Material for the task
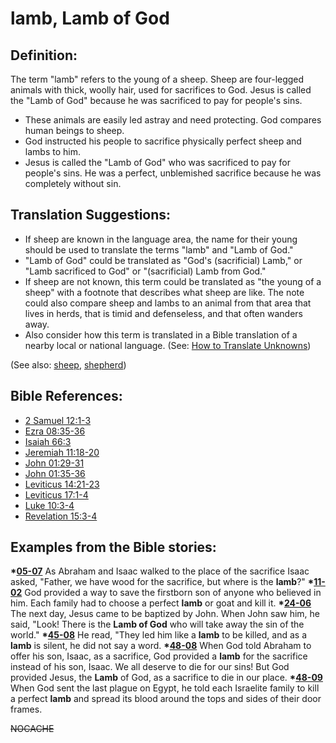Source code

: # lamb, Lamb of God #

## Definition: ##

The term "lamb" refers to the young of a sheep. Sheep are four-legged animals with thick, woolly hair, used for sacrifices to God. Jesus is called the "Lamb of God" because he was sacrificed to pay for people's sins.

 * These animals are easily led astray and need protecting. God compares human beings to sheep.
 * God instructed his people to sacrifice physically perfect sheep and lambs to him.
 * Jesus is called the "Lamb of God" who was sacrificed to pay for people's sins. He was a perfect, unblemished sacrifice because he was completely without sin.

## Translation Suggestions: ##

* If sheep are known in the language area, the name for their young should be used to translate the terms "lamb" and "Lamb of God."
* "Lamb of God" could be translated as "God's (sacrificial) Lamb," or "Lamb sacrificed to God" or "(sacrificial) Lamb from God."
* If sheep are not known, this term could be translated as "the young of a sheep" with a footnote that describes what sheep are like. The note could also compare sheep and lambs to an animal from that area that lives in herds, that is timid and defenseless, and that often wanders away.
* Also consider how this term is translated in a Bible translation of a nearby local or national language. (See: [How to Translate Unknowns](https://git.door43.org/Door43/en-ta-translate-vol1/src/master/content/translate_unknown.md))

(See also: [sheep](../other/sheep.md), [shepherd](../other/shepherd.md))

## Bible References: ##

* [2 Samuel 12:1-3](https://door43.org/en/bible/notes/2sa/12/01)
* [Ezra 08:35-36](https://door43.org/en/bible/notes/ezr/08/35)
* [Isaiah 66:3](https://door43.org/en/bible/notes/isa/66/03)
* [Jeremiah 11:18-20](https://door43.org/en/bible/notes/jer/11/18)
* [John 01:29-31](https://door43.org/en/bible/notes/jhn/01/29)
* [John 01:35-36](https://door43.org/en/bible/notes/jhn/01/35)
* [Leviticus 14:21-23](https://door43.org/en/bible/notes/lev/14/21)
* [Leviticus 17:1-4](https://door43.org/en/bible/notes/lev/17/01)
* [Luke 10:3-4](https://door43.org/en/bible/notes/luk/10/03)
* [Revelation 15:3-4](https://door43.org/en/bible/notes/rev/15/03)

## Examples from the Bible stories: ##

  __*[05-07](https://door43.org/en/obs/notes/frames/05-07)__ As Abraham and Isaac walked to the place of the sacrifice Isaac asked, "Father, we have wood for the sacrifice, but where is the __lamb__?"
  __*[11-02](https://door43.org/en/obs/notes/frames/11-02)__ God provided a way to save the firstborn son of anyone who believed in him. Each family had to choose a perfect __lamb__ or goat and kill it.
  __*[24-06](https://door43.org/en/obs/notes/frames/24-06)__ The next day, Jesus came to be baptized by John. When John saw him, he said, "Look! There is the __Lamb of God__ who will take away the sin of the world."
  __*[45-08](https://door43.org/en/obs/notes/frames/45-08)__ He read, "They led him like a __lamb__ to be killed, and as a __lamb__ is silent, he did not say a word.
  __*[48-08](https://door43.org/en/obs/notes/frames/48-08)__ When God told Abraham to offer his son, Isaac, as a sacrifice, God provided a __lamb__ for the sacrifice instead of his son, Isaac. We all deserve to die for our sins! But God provided Jesus, the __Lamb__ of God, as a sacrifice to die in our place.
  __*[48-09](https://door43.org/en/obs/notes/frames/48-09)__ When God sent the last plague on Egypt, he told each Israelite family to kill a perfect __lamb__ and spread its blood around the tops and sides of their door frames. 



~~NOCACHE~~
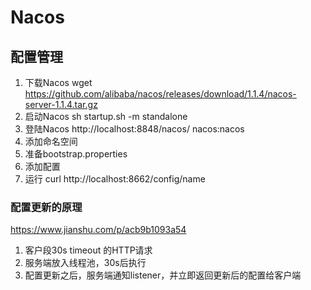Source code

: # Nacos

## 配置管理
1. 下载Nacos wget https://github.com/alibaba/nacos/releases/download/1.1.4/nacos-server-1.1.4.tar.gz
2. 启动Nacos sh startup.sh -m standalone
3. 登陆Nacos http://localhost:8848/nacos/ nacos:nacos
4. 添加命名空间
5. 准备bootstrap.properties
6. 添加配置
7. 运行 curl http://localhost:8662/config/name

### 配置更新的原理
https://www.jianshu.com/p/acb9b1093a54
1. 客户段30s timeout 的HTTP请求
2. 服务端放入线程池，30s后执行
3. 配置更新之后，服务端通知listener，并立即返回更新后的配置给客户端

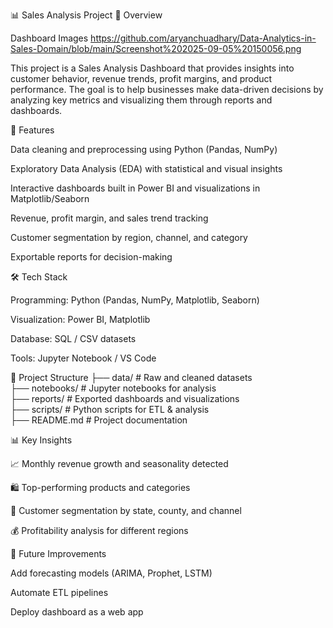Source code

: 📊 Sales Analysis Project
📌 Overview

Dashboard Images 
https://github.com/aryanchuadhary/Data-Analytics-in-Sales-Domain/blob/main/Screenshot%202025-09-05%20150056.png




This project is a Sales Analysis Dashboard that provides insights into customer behavior, revenue trends, profit margins, and product performance.
The goal is to help businesses make data-driven decisions by analyzing key metrics and visualizing them through reports and dashboards.

🚀 Features

Data cleaning and preprocessing using Python (Pandas, NumPy)

Exploratory Data Analysis (EDA) with statistical and visual insights

Interactive dashboards built in Power BI and visualizations in Matplotlib/Seaborn

Revenue, profit margin, and sales trend tracking

Customer segmentation by region, channel, and category

Exportable reports for decision-making

🛠️ Tech Stack

Programming: Python (Pandas, NumPy, Matplotlib, Seaborn)

Visualization: Power BI, Matplotlib

Database: SQL / CSV datasets

Tools: Jupyter Notebook / VS Code

📂 Project Structure
├── data/                 # Raw and cleaned datasets  
├── notebooks/            # Jupyter notebooks for analysis  
├── reports/              # Exported dashboards and visualizations  
├── scripts/              # Python scripts for ETL & analysis  
├── README.md             # Project documentation  

📊 Key Insights

📈 Monthly revenue growth and seasonality detected

🛍️ Top-performing products and categories

👥 Customer segmentation by state, county, and channel

💰 Profitability analysis for different regions

📌 Future Improvements

Add forecasting models (ARIMA, Prophet, LSTM)

Automate ETL pipelines

Deploy dashboard as a web app
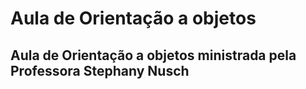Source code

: # Aula de Orientação a objetos
## Aula de Orientação a objetos ministrada pela Professora Stephany Nusch
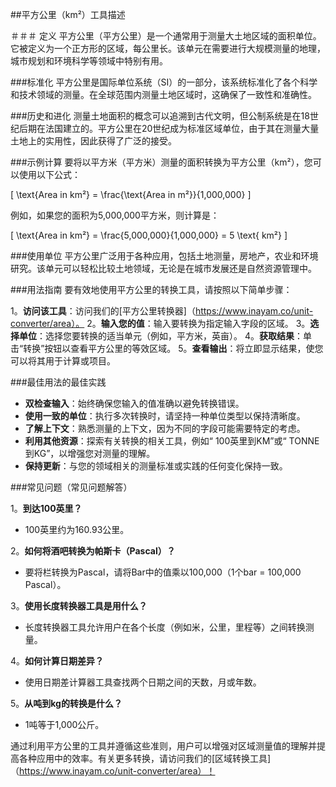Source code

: ##平方公里（km²）工具描述

＃＃＃ 定义
平方公里（平方公里）是一个通常用于测量大土地区域的面积单位。它被定义为一个正方形的区域，每公里长。该单元在需要进行大规模测量的地理，城市规划和环境科学等领域中特别有用。

###标准化
平方公里是国际单位系统（SI）的一部分，该系统标准化了各个科学和技术领域的测量。在全球范围内测量土地区域时，这确保了一致性和准确性。

###历史和进化
测量土地面积的概念可以追溯到古代文明，但公制系统是在18世纪后期在法国建立的。平方公里在20世纪成为标准区域单位，由于其在测量大量土地上的实用性，因此获得了广泛的接受。

###示例计算
要将以平方米（平方米）测量的面积转换为平方公里（km²），您可以使用以下公式：

\[ \text{Area in km²} = \frac{\text{Area in m²}}{1,000,000} \]

例如，如果您的面积为5,000,000平方米，则计算是：

\[ \text{Area in km²} = \frac{5,000,000}{1,000,000} = 5 \text{ km²} \]

###使用单位
平方公里广泛用于各种应用，包括土地测量，房地产，农业和环境研究。该单元可以轻松比较土地领域，无论是在城市发展还是自然资源管理中。

###用法指南
要有效地使用平方公里的转换工具，请按照以下简单步骤：

1。**访问该工具**：访问我们的[平方公里转换器]（https://www.inayam.co/unit-converter/area）。
2。**输入您的值**：输入要转换为指定输入字段的区域。
3。**选择单位**：选择您要转换的适当单元（例如，平方米，英亩）。
4。**获取结果**：单击“转换”按钮以查看平方公里的等效区域。
5。**查看输出**：将立即显示结果，使您可以将其用于计算或项目。

###最佳用法的最佳实践
-  **双检查输入**：始终确保您输入的值准确以避免转换错误。
-  **使用一致的单位**：执行多次转换时，请坚持一种单位类型以保持清晰度。
-  **了解上下文**：熟悉测量的上下文，因为不同的字段可能需要特定的考虑。
-  **利用其他资源**：探索有关转换的相关工具，例如“ 100英里到KM”或“ TONNE到KG”，以增强您对测量的理解。
-  **保持更新**：与您的领域相关的测量标准或实践的任何变化保持一致。

###常见问题（常见问题解答）

1。**到达100英里？**
-  100英里约为160.93公里。

2。**如何将酒吧转换为帕斯卡（Pascal）？**
- 要将栏转换为Pascal，请将Bar中的值乘以100,000（1个bar = 100,000 Pascal）。

3。**使用长度转换器工具是用什么？**
- 长度转换器工具允许用户在各个长度（例如米，公里，里程等）之间转换测量。

4。**如何计算日期差异？**
- 使用日期差计算器工具查找两个日期之间的天数，月或年数。

5。**从吨到kg的转换是什么？**
-  1吨等于1,000公斤。

通过利用平方公里的工具并遵循这些准则，用户可以增强对区域测量值的理解并提高各种应用中的效率。有关更多转换，请访问我们的[区域转换工具]（https://www.inayam.co/unit-converter/area）！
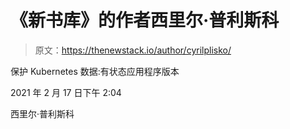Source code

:# 《新书库》的作者西里尔·普利斯科

> 原文：<https://thenewstack.io/author/cyrilplisko/>

保护 Kubernetes 数据:有状态应用程序版本

2021 年 2 月 17 日下午 2:04

西里尔·普利斯科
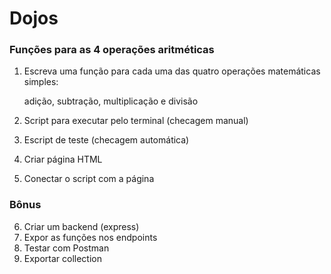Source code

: # Dojos


### Funções para as 4 operações aritméticas 

1. Escreva uma função para cada uma das quatro operações matemáticas simples:

    adição,
    subtração,
    multiplicação e
    divisão

2. Script para executar pelo terminal (checagem manual)
3. Escript de teste (checagem automática)
4. Criar página HTML
5. Conectar o script com a página


### Bônus

6. Criar um backend (express)
7. Expor as funções nos endpoints
8. Testar com Postman
9. Exportar collection
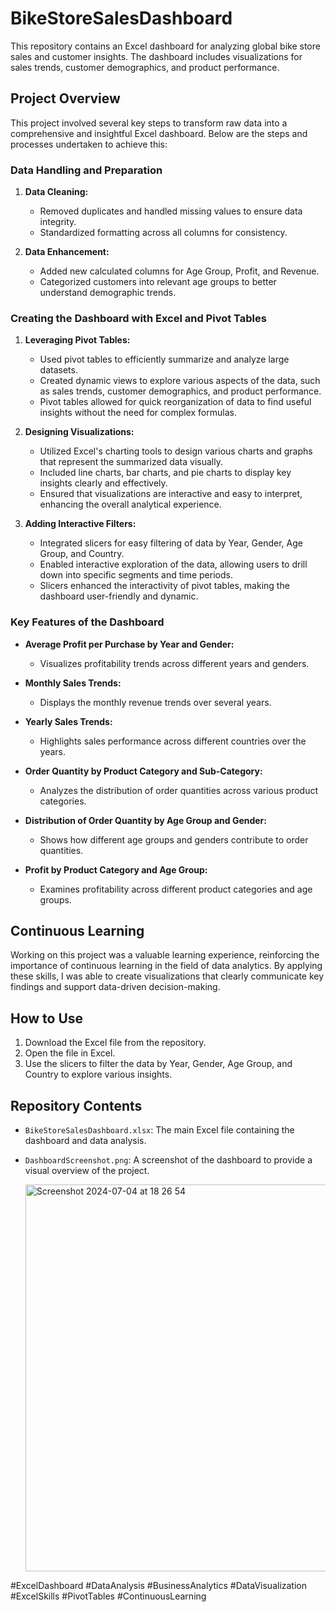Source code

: # BikeStoreSalesDashboard

This repository contains an Excel dashboard for analyzing global bike store sales and customer insights. The dashboard includes visualizations for sales trends, customer demographics, and product performance.

## Project Overview

This project involved several key steps to transform raw data into a comprehensive and insightful Excel dashboard. Below are the steps and processes undertaken to achieve this:

### Data Handling and Preparation

1. **Data Cleaning:**
   - Removed duplicates and handled missing values to ensure data integrity.
   - Standardized formatting across all columns for consistency.

2. **Data Enhancement:**
   - Added new calculated columns for Age Group, Profit, and Revenue.
   - Categorized customers into relevant age groups to better understand demographic trends.

### Creating the Dashboard with Excel and Pivot Tables

1. **Leveraging Pivot Tables:**
   - Used pivot tables to efficiently summarize and analyze large datasets.
   - Created dynamic views to explore various aspects of the data, such as sales trends, customer demographics, and product performance.
   - Pivot tables allowed for quick reorganization of data to find useful insights without the need for complex formulas.

2. **Designing Visualizations:**
   - Utilized Excel's charting tools to design various charts and graphs that represent the summarized data visually.
   - Included line charts, bar charts, and pie charts to display key insights clearly and effectively.
   - Ensured that visualizations are interactive and easy to interpret, enhancing the overall analytical experience.

3. **Adding Interactive Filters:**
   - Integrated slicers for easy filtering of data by Year, Gender, Age Group, and Country.
   - Enabled interactive exploration of the data, allowing users to drill down into specific segments and time periods.
   - Slicers enhanced the interactivity of pivot tables, making the dashboard user-friendly and dynamic.

### Key Features of the Dashboard

- **Average Profit per Purchase by Year and Gender:**
  - Visualizes profitability trends across different years and genders.

- **Monthly Sales Trends:**
  - Displays the monthly revenue trends over several years.

- **Yearly Sales Trends:**
  - Highlights sales performance across different countries over the years.

- **Order Quantity by Product Category and Sub-Category:**
  - Analyzes the distribution of order quantities across various product categories.

- **Distribution of Order Quantity by Age Group and Gender:**
  - Shows how different age groups and genders contribute to order quantities.

- **Profit by Product Category and Age Group:**
  - Examines profitability across different product categories and age groups.

## Continuous Learning

Working on this project was a valuable learning experience, reinforcing the importance of continuous learning in the field of data analytics. By applying these skills, I was able to create visualizations that clearly communicate key findings and support data-driven decision-making.

## How to Use

1. Download the Excel file from the repository.
2. Open the file in Excel.
3. Use the slicers to filter the data by Year, Gender, Age Group, and Country to explore various insights.

## Repository Contents

- `BikeStoreSalesDashboard.xlsx`: The main Excel file containing the dashboard and data analysis.
  
- `DashboardScreenshot.png`: A screenshot of the dashboard to provide a visual overview of the project.

  <img width="619" alt="Screenshot 2024-07-04 at 18 26 54" src="https://github.com/SairaPM10/BikeStoreSalesDashboard/assets/170266542/9bc8639d-6009-4fb7-a9be-7608e48ddb50">

#ExcelDashboard #DataAnalysis #BusinessAnalytics #DataVisualization #ExcelSkills #PivotTables #ContinuousLearning
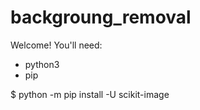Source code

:# backgroung_removal
Welcome! You'll need:

 - python3
 - pip

$ python -m pip install -U scikit-image
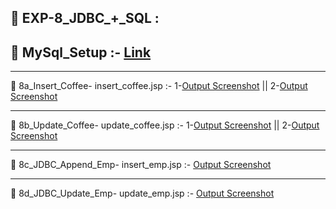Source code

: ## 📁 EXP-8_JDBC_+_SQL :

## 🐬 MySql_Setup :- [Link](https://github.com/rohinirb56789/Advanced-Java/blob/main/LAB-8_JDBC_SQL/MySQL_Setup)

-----------------------------------------------------------------------------------------------------------------------------------------  

📁 8a_Insert_Coffee-
insert_coffee.jsp :- 1-[Output Screenshot](https://github.com/rohinirb56789/Advanced-Java/blob/main/LAB-8_JDBC_SQL/8a_Insert_Coffee/8a1.png) ||
2-[Output Screenshot](https://github.com/rohinirb56789/Advanced-Java/blob/main/LAB-8_JDBC_SQL/8a_Insert_Coffee/8a2.png)

-----------------------------------------------------------------------------------------------------------------------------------------  

📁 8b_Update_Coffee-
update_coffee.jsp :- 1-[Output Screenshot](https://github.com/rohinirb56789/Advanced-Java/blob/main/LAB-8_JDBC_SQL/8b_Update_Coffee/8b1.png) ||
2-[Output Screenshot](https://github.com/rohinirb56789/Advanced-Java/blob/main/LAB-8_JDBC_SQL/8b_Update_Coffee/8b2.png)

-----------------------------------------------------------------------------------------------------------------------------------------  

📁 8c_JDBC_Append_Emp-
insert_emp.jsp :- [Output Screenshot](https://github.com/rohinirb56789/Advanced-Java/blob/main/LAB-8_JDBC_SQL/8c_JDBC_Append_Emp/Screenshot-8c_JDBC_append.png)

-----------------------------------------------------------------------------------------------------------------------------------------  

📁 8d_JDBC_Update_Emp-
update_emp.jsp :- [Output Screenshot](https://github.com/rohinirb56789/Advanced-Java/blob/main/LAB-8_JDBC_SQL/8d_JDBC_Update_Emp/Screenshot-8d_JDBC_update.png)

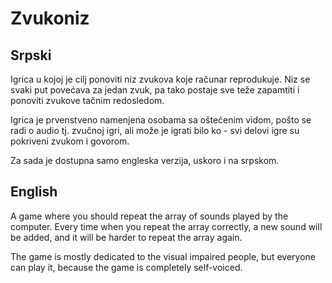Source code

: ﻿# Zvukoniz

## Srpski

Igrica u kojoj je cilj ponoviti niz zvukova koje računar reprodukuje. 
Niz se svaki put povećava za jedan zvuk, pa tako postaje sve teže zapamtiti i ponoviti zvukove tačnim redosledom. 

Igrica je prvenstveno namenjena osobama sa oštećenim vidom, pošto se radi o audio tj. zvučnoj igri, ali može je igrati bilo ko - svi delovi igre su pokriveni zvukom i govorom. 

Za sada je dostupna samo engleska verzija, uskoro i na srpskom. 

## English

A game where you should repeat the array of sounds played by the computer. 
Every time when you repeat the array correctly, a new sound will be added, and it will be harder to repeat the array again. 

The game is mostly dedicated to the visual impaired people, but everyone can play it, because the game is completely self-voiced.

About this exercise
Your answer should be the exact lines above from the one containing "in our place." through the one containing "Dashboard Images", with both end lines kept and the pictures removed, please.

Final answer
  __*[48-08](https://door43.org/en/obs/notes/frames/48-08)__ When God told Abraham to offer his son, Isaac, as a sacrifice, God provided a __lamb__ for the sacrifice instead of his son, Isaac. We all deserve to die for our sins! But God provided Jesus, the __Lamb__ of God, as a sacrifice to die in our place.
  __*[48-09](https://door43.org/en/obs/notes/frames/48-09)__ When God sent the last plague on Egypt, he told each Israelite family to kill a perfect __lamb__ and spread its blood around the tops and sides of their door frames. 



~~NOCACHE~~
Source code

: # Nacos

## 配置管理
1. 下载Nacos wget https://github.com/alibaba/nacos/releases/download/1.1.4/nacos-server-1.1.4.tar.gz
2. 启动Nacos sh startup.sh -m standalone
3. 登陆Nacos http://localhost:8848/nacos/ nacos:nacos
4. 添加命名空间
5. 准备bootstrap.properties
6. 添加配置
7. 运行 curl http://localhost:8662/config/name

### 配置更新的原理
https://www.jianshu.com/p/acb9b1093a54
1. 客户段30s timeout 的HTTP请求
2. 服务端放入线程池，30s后执行
3. 配置更新之后，服务端通知listener，并立即返回更新后的配置给客户端

Source code

: 📊 Sales Analysis Project
📌 Overview

Dashboard Images 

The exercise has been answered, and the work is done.